9pm Mohawk Place, 47 East Mohawk St. (855-3931 / $10 advance, $12 day of show.

Thursday, July 19

Young the Giant

Thursday at the Harbor is a summer staple in Buffalo and what could be better than a sun-soaked indie rock show right on the shores of Lake Erie? Young the Giant will grace the stage and remind crowds why “life’s too short to even care at all” this Thursday (July 19) at the Erie Canal Harbor Central Wharf as the next installment of the summer concert series. Hailing from Newport Beach, Calif., Young the Giant is a five-part, eclectic group of international names and backgrounds with one thing in common: high school friends divided by miles and the California coast with the dream of touring the country as a rock band.
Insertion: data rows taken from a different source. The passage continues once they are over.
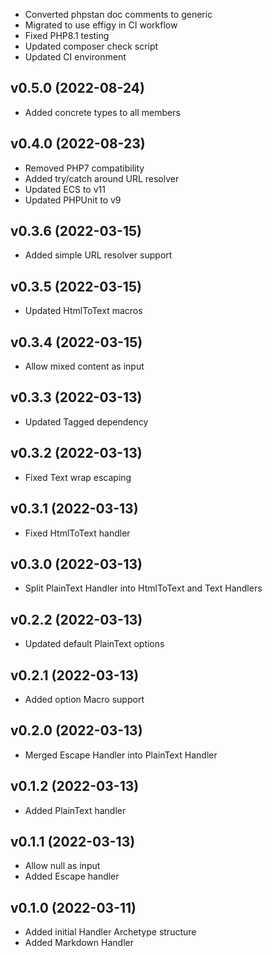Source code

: * Converted phpstan doc comments to generic
* Migrated to use effigy in CI workflow
* Fixed PHP8.1 testing
* Updated composer check script
* Updated CI environment

## v0.5.0 (2022-08-24)
* Added concrete types to all members

## v0.4.0 (2022-08-23)
* Removed PHP7 compatibility
* Added try/catch around URL resolver
* Updated ECS to v11
* Updated PHPUnit to v9

## v0.3.6 (2022-03-15)
* Added simple URL resolver support

## v0.3.5 (2022-03-15)
* Updated HtmlToText macros

## v0.3.4 (2022-03-15)
* Allow mixed content as input

## v0.3.3 (2022-03-13)
* Updated Tagged dependency

## v0.3.2 (2022-03-13)
* Fixed Text wrap escaping

## v0.3.1 (2022-03-13)
* Fixed HtmlToText handler

## v0.3.0 (2022-03-13)
* Split PlainText Handler into HtmlToText and Text Handlers

## v0.2.2 (2022-03-13)
* Updated default PlainText options

## v0.2.1 (2022-03-13)
* Added option Macro support

## v0.2.0 (2022-03-13)
* Merged Escape Handler into PlainText Handler

## v0.1.2 (2022-03-13)
* Added PlainText handler

## v0.1.1 (2022-03-13)
* Allow null as input
* Added Escape handler

## v0.1.0 (2022-03-11)
* Added initial Handler Archetype structure
* Added Markdown Handler
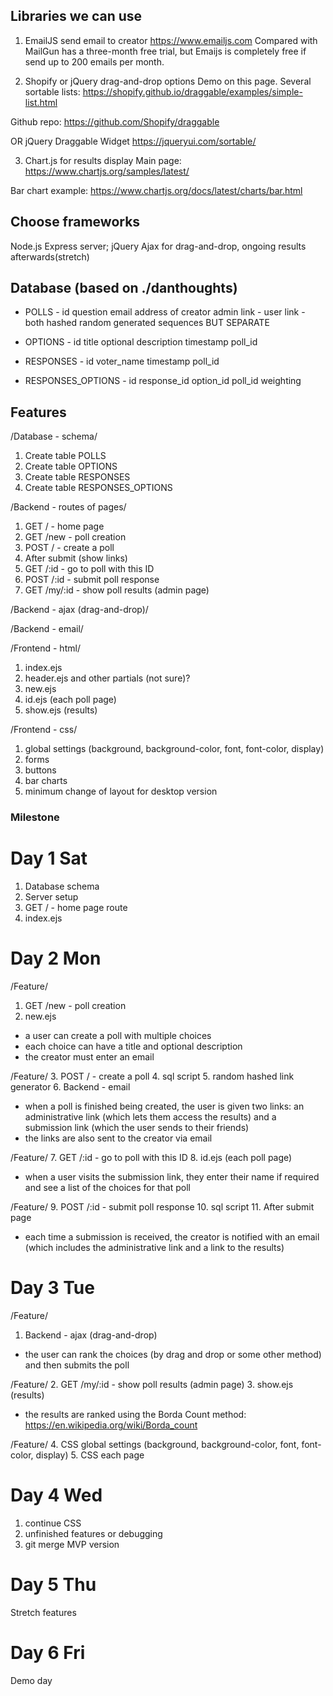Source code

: ## Libraries we can use

1. EmailJS send email to creator
https://www.emailjs.com
Compared with MailGun has a three-month free trial, but Emaijs is completely free if send up to 200 emails per month.

2. Shopify or jQuery drag-and-drop options
Demo on this page. Several sortable lists:
https://shopify.github.io/draggable/examples/simple-list.html

Github repo:
https://github.com/Shopify/draggable

OR jQuery Draggable Widget
https://jqueryui.com/sortable/

3. Chart.js for results display
Main page:
https://www.chartjs.org/samples/latest/

Bar chart example:
https://www.chartjs.org/docs/latest/charts/bar.html

## Choose frameworks
Node.js Express server;
jQuery Ajax for drag-and-drop, ongoing results afterwards(stretch)

## Database (based on ./danthoughts)
- POLLS -
id
question
email address of creator
admin link -
user link - both hashed random generated sequences BUT SEPARATE

- OPTIONS -
id
title
optional description
timestamp
poll_id

- RESPONSES -
id
voter_name
timestamp
poll_id

- RESPONSES_OPTIONS -
id
response_id
option_id
poll_id
weighting


## Features
/Database - schema/
1. Create table POLLS
2. Create table OPTIONS
3. Create table RESPONSES
4. Create table RESPONSES_OPTIONS

/Backend - routes of pages/
1. GET / - home page
2. GET /new - poll creation
3. POST / - create a poll
4. After submit (show links)
5. GET /:id - go to poll with this ID
6. POST /:id - submit poll response
7. GET /my/:id - show poll results (admin page)

/Backend - ajax (drag-and-drop)/

/Backend - email/

/Frontend - html/
1. index.ejs
2. header.ejs and other partials (not sure)?
3. new.ejs
4. id.ejs (each poll page)
5. show.ejs (results)

/Frontend - css/
1. global settings (background, background-color, font, font-color, display)
2. forms
3. buttons
4. bar charts
5. minimum change of layout for desktop version

### Milestone ###
# Day 1 Sat
1. Database schema
2. Server setup
3. GET / - home page route
4. index.ejs

# Day 2 Mon
/Feature/
1. GET /new - poll creation
2. new.ejs
* a user can create a poll with multiple choices
* each choice can have a title and optional description
* the creator must enter an email

/Feature/
3. POST / - create a poll
4. sql script
5. random hashed link generator
6. Backend - email
* when a poll is finished being created, the user is given two links: an administrative link (which lets them access the results) and a submission link (which the user sends to their friends)
* the links are also sent to the creator via email

/Feature/
7. GET /:id - go to poll with this ID
8. id.ejs (each poll page)
* when a user visits the submission link, they enter their name if required and see a list of the choices for that poll

/Feature/
9. POST /:id - submit poll response
10. sql script
11. After submit page
* each time a submission is received, the creator is notified with an email (which includes the administrative link and a link to the results)

# Day 3 Tue
/Feature/
1. Backend - ajax (drag-and-drop)
* the user can rank the choices (by drag and drop or some other method) and then submits the poll

/Feature/
2. GET /my/:id - show poll results (admin page)
3. show.ejs (results)
* the results are ranked using the Borda Count method: https://en.wikipedia.org/wiki/Borda_count

/Feature/
4. CSS global settings (background, background-color, font, font-color, display)
5. CSS each page

# Day 4 Wed

1. continue CSS
2. unfinished features or debugging
3. git merge MVP version

# Day 5 Thu
Stretch features

# Day 6 Fri
Demo day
And in 2009, they made that dream a reality with the release of their first EP, Shake My Hand. Since that release, the group has come a long way from their Orange County hometown. They’ve been featured at South by Southwest music festival and have toured with popular groups (such as Steel Train and Minus the Bear), putting their education on hold and fine-tuning their experimental and infectious pop-alternative compositions. They even recorded their self-titled, full-length album with the same producer who brought the White Stripes and the Shins to fame. If you’re looking for some summer fun, be sure to head down to the Harbor on Thursday for Young the Giant. —rebecca bratek

5pm Erie Canal Harbor Central Wharf. ( Free.